Conditionally active forms of the Raf proteins (Raf-1, B-Raf, and A-Raf) were created by ligating NH₂-terminal truncated activated forms (Δ) to the estrogen receptor (ER) hormone-binding domain resulting in estradiol-regulated constructs (ΔRaf:ER). These different Raf:ER oncoproteins were introduced into the murine FDC-P1 hematopoietic cell line, and cells that grew in response to the three ΔRaf:ER oncoproteins were isolated. The ability of FDC-P1, ΔRaf-1:ER, ΔA-Raf:ER, and ΔB-Raf:ER cells to form tumors in severe combined immunodeficient mice was compared. Mice injected with ΔRaf:ER cells were implanted with β-estradiol pellets to induce the ΔRaf:ER oncoprotein. Cytokine-dependent parental cell lines did not form tumors. Implantation of β-estradiol pellets into mice injected with ΔRaf:ER cells significantly accelerated tumor onset and tumor size. The recovered ΔRaf:ER cells displayed induction of extracellular signal-regulated kinase (ERK) in response to β-estradiol stimulation, indicating that they had retained conditional activation of ERK even when passed through a severe combined immunodeficient mouse.
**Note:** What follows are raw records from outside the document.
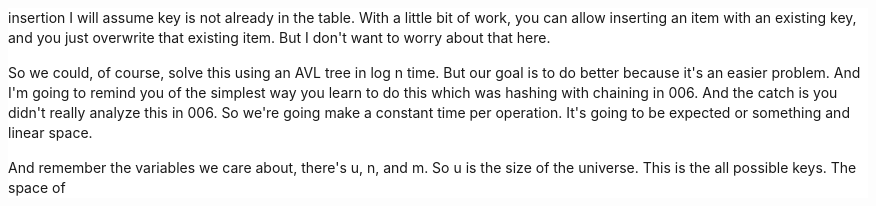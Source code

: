   <span m="247950">insertion</span> <span m="248580">I</span> <span
  m="248710">will</span> <span m="248900">assume</span> <span
  m="250570">key</span> <span m="252030">is</span> <span m="252440">not</span>
  <span m="252780">already</span> <span m="253480">in</span> <span
  m="253650">the</span> <span m="253760">table.</span> <span
  m="257760">With</span> <span m="258430">a</span> <span
  m="258529">little</span> <span m="258730">bit</span> <span
  m="258850">of</span> <span m="258920">work,</span> <span m="259220">you</span>
  <span m="259370">can</span> <span m="261769">allow</span> <span
  m="262260">inserting</span> <span m="262730">an</span> <span
  m="262830">item</span> <span m="263140">with</span> <span m="263320">an</span>
  <span m="263390">existing</span> <span m="263770">key,</span> <span
  m="264040">and</span> <span m="264100">you</span> <span m="264200">just</span>
  <span m="264400">overwrite</span> <span m="265650">that</span> <span
  m="266250">existing</span> <span m="266710">item.</span> <span
  m="267560">But</span> <span m="267750">I don't</span> <span
  m="267910">want</span> <span m="268080">to</span> <span
  m="268150">worry</span> <span m="268310">about</span> <span
  m="268530">that</span> <span m="268660">here.</span></p><p><span
  m="271540">So</span> <span m="271780">we</span> <span m="271940">could,</span>
  <span m="272110">of</span> <span m="272200">course,</span> <span
  m="272500">solve</span> <span m="272830">this</span> <span
  m="273090">using</span> <span m="273560">an</span> <span m="273640">AVL</span>
  <span m="273970">tree</span> <span m="274300">in</span> <span
  m="274620">log</span> <span m="274680">n</span> <span m="275030">time.</span>
  <span m="276010">But</span> <span m="276210">our</span> <span
  m="276370">goal</span> <span m="276690">is</span> <span m="276870">to</span>
  <span m="277000">do</span> <span m="277150">better</span> <span
  m="277460">because</span> <span m="277720">it's</span> <span
  m="278570">an</span> <span m="278730">easier</span> <span
  m="278990">problem.</span> <span m="280720">And</span> <span
  m="281600">I'm</span> <span m="281740">going</span> <span m="281850">to</span>
  <span m="281910">remind</span> <span m="282320">you</span> <span
  m="282530">of</span> <span m="282770">the</span> <span
  m="282910">simplest</span> <span m="283510">way</span> <span
  m="284250">you</span> <span m="284380">learn</span> <span m="284540">to</span>
  <span m="284660">do</span> <span m="284800">this</span> <span
  m="285010">which</span> <span m="285460">was</span> <span
  m="285720">hashing</span> <span m="286130">with</span> <span
  m="286260">chaining</span> <span m="290030">in 006.</span> <span
  m="290950">And</span> <span m="291130">the</span> <span
  m="291250">catch</span> <span m="291600">is</span> <span m="291920">you
  didn't</span> <span m="292220">really</span> <span m="292640">analyze</span>
  <span m="293880">this</span> <span m="294320">in</span> <span
  m="294570">006.</span> <span m="297930">So</span> <span m="298220">we're
  going</span> <span m="298505">make a</span> <span m="298790">constant</span>
  <span m="301840">time</span> <span m="302300">per</span> <span
  m="302400">operation.</span> <span m="306950">It's</span> <span
  m="307100">going</span> <span m="307200">to</span> <span m="307340">be</span>
  <span m="308012">expected</span> <span m="312080">or</span> <span
  m="312170">something</span> <span m="313510">and</span> <span
  m="313920">linear</span> <span m="314270">space.</span></p><p><span
  m="318230">And</span> <span m="319800">remember</span> <span
  m="320240">the</span> <span m="321630">variables</span> <span
  m="322030">we</span> <span m="322120">care</span> <span
  m="322340">about,</span> <span m="323040">there's</span> <span
  m="323916">u,</span> <span m="324792">n,</span> <span m="325770">and</span>
  <span m="325930">m.</span> <span m="327330">So u</span> <span
  m="327650">is</span> <span m="327800">the</span> <span m="327880">size</span>
  <span m="328190">of</span> <span m="328230">the</span> <span
  m="328390">universe.</span> <span m="328860">This</span> <span
  m="328930">is</span> <span m="329080">the</span> <span m="329740">all</span>
  <span m="330010">possible</span> <span m="330570">keys.</span> <span
  m="330970">The</span> <span m="331070">space</span> <span m="331380">of</span>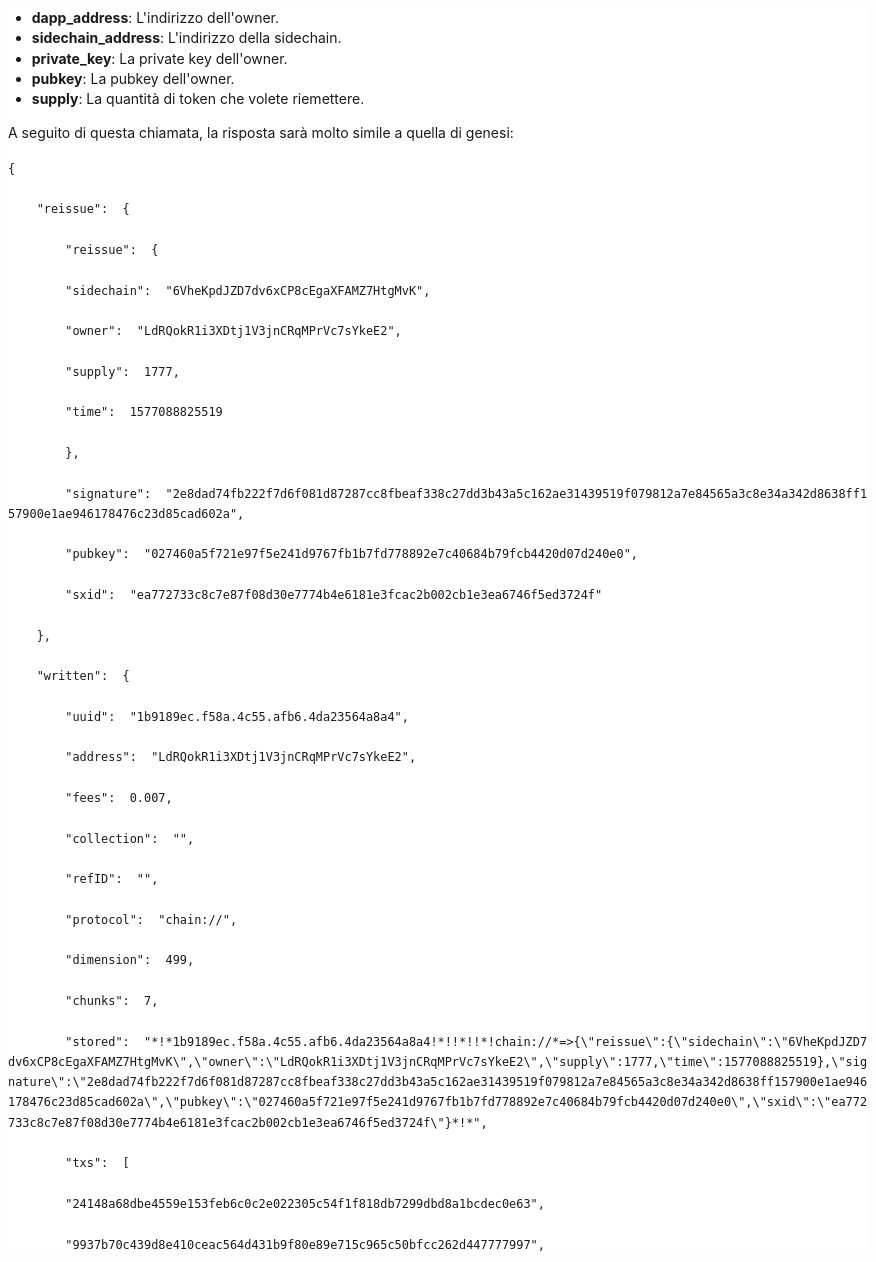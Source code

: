 - **dapp_address**: L'indirizzo dell'owner.
 - **sidechain_address**: L'indirizzo della sidechain.
 - **private_key**: La private key dell'owner.
 - **pubkey**: La pubkey dell'owner.
 - **supply**: La quantità di token che volete riemettere.

A seguito di questa chiamata, la risposta sarà molto simile a quella di genesi: 

```
{

	"reissue":  {

		"reissue":  {

		"sidechain":  "6VheKpdJZD7dv6xCP8cEgaXFAMZ7HtgMvK",

		"owner":  "LdRQokR1i3XDtj1V3jnCRqMPrVc7sYkeE2",

		"supply":  1777,

		"time":  1577088825519

		},

		"signature":  "2e8dad74fb222f7d6f081d87287cc8fbeaf338c27dd3b43a5c162ae31439519f079812a7e84565a3c8e34a342d8638ff157900e1ae946178476c23d85cad602a",

		"pubkey":  "027460a5f721e97f5e241d9767fb1b7fd778892e7c40684b79fcb4420d07d240e0",

		"sxid":  "ea772733c8c7e87f08d30e7774b4e6181e3fcac2b002cb1e3ea6746f5ed3724f"

	},

	"written":  {

		"uuid":  "1b9189ec.f58a.4c55.afb6.4da23564a8a4",

		"address":  "LdRQokR1i3XDtj1V3jnCRqMPrVc7sYkeE2",

		"fees":  0.007,

		"collection":  "",

		"refID":  "",

		"protocol":  "chain://",

		"dimension":  499,

		"chunks":  7,

		"stored":  "*!*1b9189ec.f58a.4c55.afb6.4da23564a8a4!*!!*!!*!chain://*=>{\"reissue\":{\"sidechain\":\"6VheKpdJZD7dv6xCP8cEgaXFAMZ7HtgMvK\",\"owner\":\"LdRQokR1i3XDtj1V3jnCRqMPrVc7sYkeE2\",\"supply\":1777,\"time\":1577088825519},\"signature\":\"2e8dad74fb222f7d6f081d87287cc8fbeaf338c27dd3b43a5c162ae31439519f079812a7e84565a3c8e34a342d8638ff157900e1ae946178476c23d85cad602a\",\"pubkey\":\"027460a5f721e97f5e241d9767fb1b7fd778892e7c40684b79fcb4420d07d240e0\",\"sxid\":\"ea772733c8c7e87f08d30e7774b4e6181e3fcac2b002cb1e3ea6746f5ed3724f\"}*!*",

		"txs":  [

		"24148a68dbe4559e153feb6c0c2e022305c54f1f818db7299dbd8a1bcdec0e63",

		"9937b70c439d8e410ceac564d431b9f80e89e715c965c50bfcc262d447777997",

```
The ΔRaf:ER cells were very sensitive to induction of apoptosis by the mitogen-activated protein/ERK kinase (MEK) 1 inhibitor CI1040 whereas parental cells were much less affected, demonstrating that the MEK1 may be useful in eliminating Ras/Raf/MEK–transformed cells. Furthermore, the effects of in vivo administration of the MEK1 inhibitor were evaluated and this inhibitor was observed to suppress the tumorigenicity of the injected cells. This ΔRaf:ER system can serve as a preclinical model to evaluate the effects of signal transduction inhibitors which target the Raf and MEK proteins.